The full team also meets twice a month to catch up with each other, and they meet quarterly for breakfast. And because the team know each other so well, their communication when working from home is strong. Being able to work from home also contributes to the low—practically nonexistent—turnover rate.
“I haven’t had anyone resign since I’ve been in this position. The team is very stable,” Crossley says.
She says that as a morale building exercise, she will assign each member of the CDI team a diagnosis. Each specialist must take on that diagnosis and then provide education to the rest of the team about it.
Currently, Crossley’s CDI team only reviews Medicare charts, and they review between 28-29 percent of Renown’s total Medicare claims. The team reviews Medicare records from two of Renown’s facilities: Renown Regional Medical Center, which has an 800-bed hospital with a census of 500-550 patients per day, and Renown South Meadows Medical Center, which has 80 beds and a census of about 30 patients per day. Additionally, CDI specialists review charts fed into their system from the Nevada and California prison systems.
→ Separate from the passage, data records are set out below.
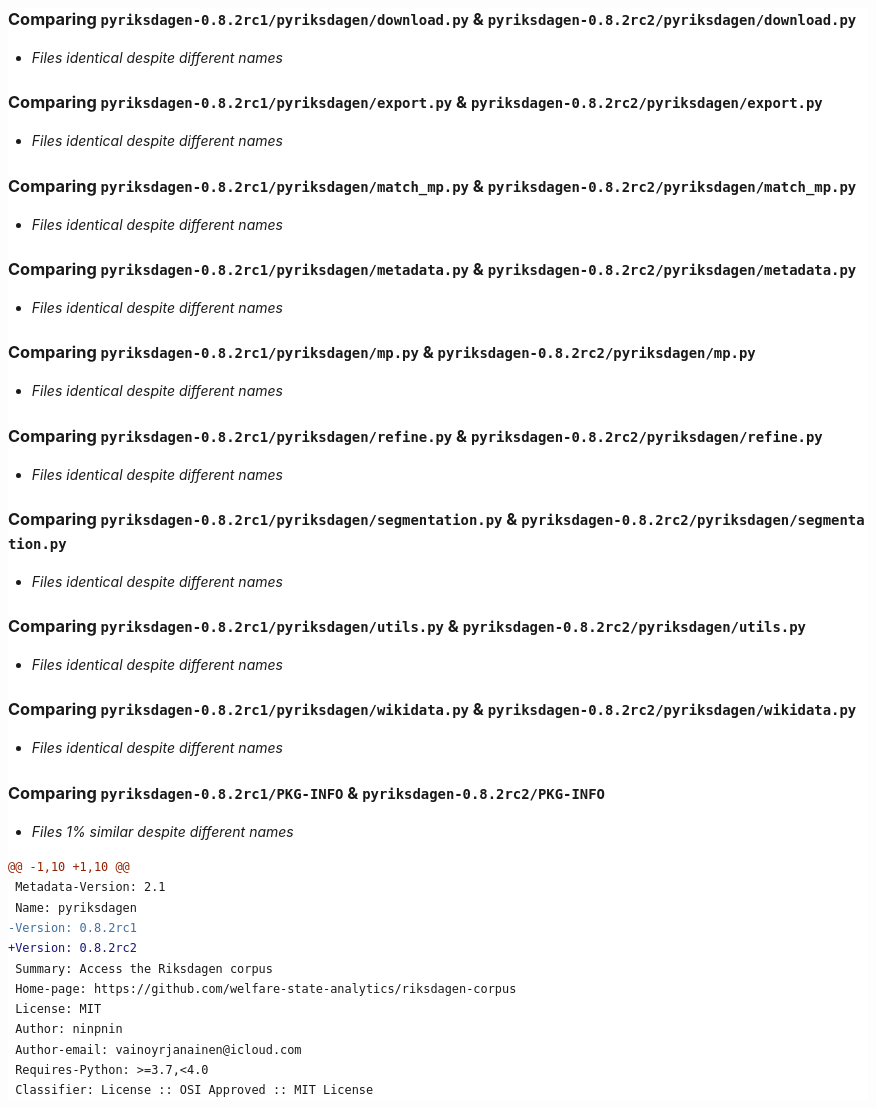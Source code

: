 ### Comparing `pyriksdagen-0.8.2rc1/pyriksdagen/download.py` & `pyriksdagen-0.8.2rc2/pyriksdagen/download.py`

 * *Files identical despite different names*

### Comparing `pyriksdagen-0.8.2rc1/pyriksdagen/export.py` & `pyriksdagen-0.8.2rc2/pyriksdagen/export.py`

 * *Files identical despite different names*

### Comparing `pyriksdagen-0.8.2rc1/pyriksdagen/match_mp.py` & `pyriksdagen-0.8.2rc2/pyriksdagen/match_mp.py`

 * *Files identical despite different names*

### Comparing `pyriksdagen-0.8.2rc1/pyriksdagen/metadata.py` & `pyriksdagen-0.8.2rc2/pyriksdagen/metadata.py`

 * *Files identical despite different names*

### Comparing `pyriksdagen-0.8.2rc1/pyriksdagen/mp.py` & `pyriksdagen-0.8.2rc2/pyriksdagen/mp.py`

 * *Files identical despite different names*

### Comparing `pyriksdagen-0.8.2rc1/pyriksdagen/refine.py` & `pyriksdagen-0.8.2rc2/pyriksdagen/refine.py`

 * *Files identical despite different names*

### Comparing `pyriksdagen-0.8.2rc1/pyriksdagen/segmentation.py` & `pyriksdagen-0.8.2rc2/pyriksdagen/segmentation.py`

 * *Files identical despite different names*

### Comparing `pyriksdagen-0.8.2rc1/pyriksdagen/utils.py` & `pyriksdagen-0.8.2rc2/pyriksdagen/utils.py`

 * *Files identical despite different names*

### Comparing `pyriksdagen-0.8.2rc1/pyriksdagen/wikidata.py` & `pyriksdagen-0.8.2rc2/pyriksdagen/wikidata.py`

 * *Files identical despite different names*

### Comparing `pyriksdagen-0.8.2rc1/PKG-INFO` & `pyriksdagen-0.8.2rc2/PKG-INFO`

 * *Files 1% similar despite different names*

```diff
@@ -1,10 +1,10 @@
 Metadata-Version: 2.1
 Name: pyriksdagen
-Version: 0.8.2rc1
+Version: 0.8.2rc2
 Summary: Access the Riksdagen corpus
 Home-page: https://github.com/welfare-state-analytics/riksdagen-corpus
 License: MIT
 Author: ninpnin
 Author-email: vainoyrjanainen@icloud.com
 Requires-Python: >=3.7,<4.0
 Classifier: License :: OSI Approved :: MIT License
```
Crossley would like to expand the CDI program to cover the ICU and telemetry unit, and review claims for payers other than Medicare.
A specialty that Renown’s CDI team has been able to provide is CDI support for the health system’s home health claims. Tammy Combs, MSN, CCS, CCDS, CDIP, a director of HIM practice excellence at AHIMA, says she is just starting to hear about more facilities using CDI in the home health setting, and it shows potential for growth.
Crossley says CDI for home health doesn’t work exactly like it does in a traditional inpatient setting, where CDI specialists query physicians. Instead CDI specialists review the lengthy OASIS form—that is the form home health agencies submit to Medicare for reimbursement—and then follow up with the nurses filling the form out.
“So it’s sort of a CDI model, but they don’t really query, mostly because we don’t have that support in our EMR for home health—but it’s similar in that they’re reviewing records concurrently.”